#### [Assigned task]
Nothing but the lines from the one containing "It doesn’t matter" to the end of the records below should be output, each exactly as written.

#### [Exercise data]
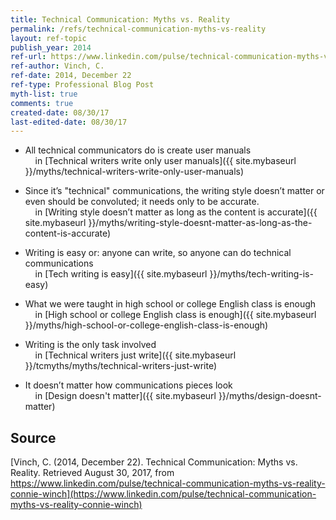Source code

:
```yaml
---
title: Technical Communication: Myths vs. Reality
permalink: /refs/technical-communication-myths-vs-reality
layout: ref-topic
publish_year: 2014
ref-url: https://www.linkedin.com/pulse/technical-communication-myths-vs-reality-connie-winch
ref-author: Vinch, C.
ref-date: 2014, December 22
ref-type: Professional Blog Post
myth-list: true
comments: true
created-date: 08/30/17
last-edited-date: 08/30/17
---
```


* All technical communicators do is create user manuals<br>&nbsp;&nbsp;&nbsp;&nbsp;in [Technical writers write only user manuals]({{ site.mybaseurl }}/myths/technical-writers-write-only-user-manuals)

* Since it’s "technical" communications, the writing style doesn’t matter or even should be convoluted; it needs only to be accurate.<br>&nbsp;&nbsp;&nbsp;&nbsp;in [Writing style doesn’t matter as long as the content is accurate]({{ site.mybaseurl }}/myths/writing-style-doesnt-matter-as-long-as-the-content-is-accurate) 

* Writing is easy or: anyone can write, so anyone can do technical communications<br>&nbsp;&nbsp;&nbsp;&nbsp;in [Tech writing is easy]({{ site.mybaseurl }}/myths/tech-writing-is-easy) 

* What we were taught in high school or college English class is enough<br>&nbsp;&nbsp;&nbsp;&nbsp;in [High school or college English class is enough]({{ site.mybaseurl }}/myths/high-school-or-college-english-class-is-enough) 

* Writing is the only task involved<br>&nbsp;&nbsp;&nbsp;&nbsp;in [Technical writers just write]({{ site.mybaseurl }}/tcmyths/myths/technical-writers-just-write) 

* It doesn’t matter how communications pieces look<br>&nbsp;&nbsp;&nbsp;&nbsp;in [Design doesn't matter]({{ site.mybaseurl }}/myths/design-doesnt-matter)


## Source

[Vinch, C. (2014, December 22). Technical Communication: Myths vs. Reality. Retrieved August 30, 2017, from https://www.linkedin.com/pulse/technical-communication-myths-vs-reality-connie-winch](https://www.linkedin.com/pulse/technical-communication-myths-vs-reality-connie-winch)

#### [Task solution]
* It doesn’t matter how communications pieces look<br>&nbsp;&nbsp;&nbsp;&nbsp;in [Design doesn't matter]({{ site.mybaseurl }}/myths/design-doesnt-matter)


## Source

[Vinch, C. (2014, December 22). Technical Communication: Myths vs. Reality. Retrieved August 30, 2017, from https://www.linkedin.com/pulse/technical-communication-myths-vs-reality-connie-winch](https://www.linkedin.com/pulse/technical-communication-myths-vs-reality-connie-winch)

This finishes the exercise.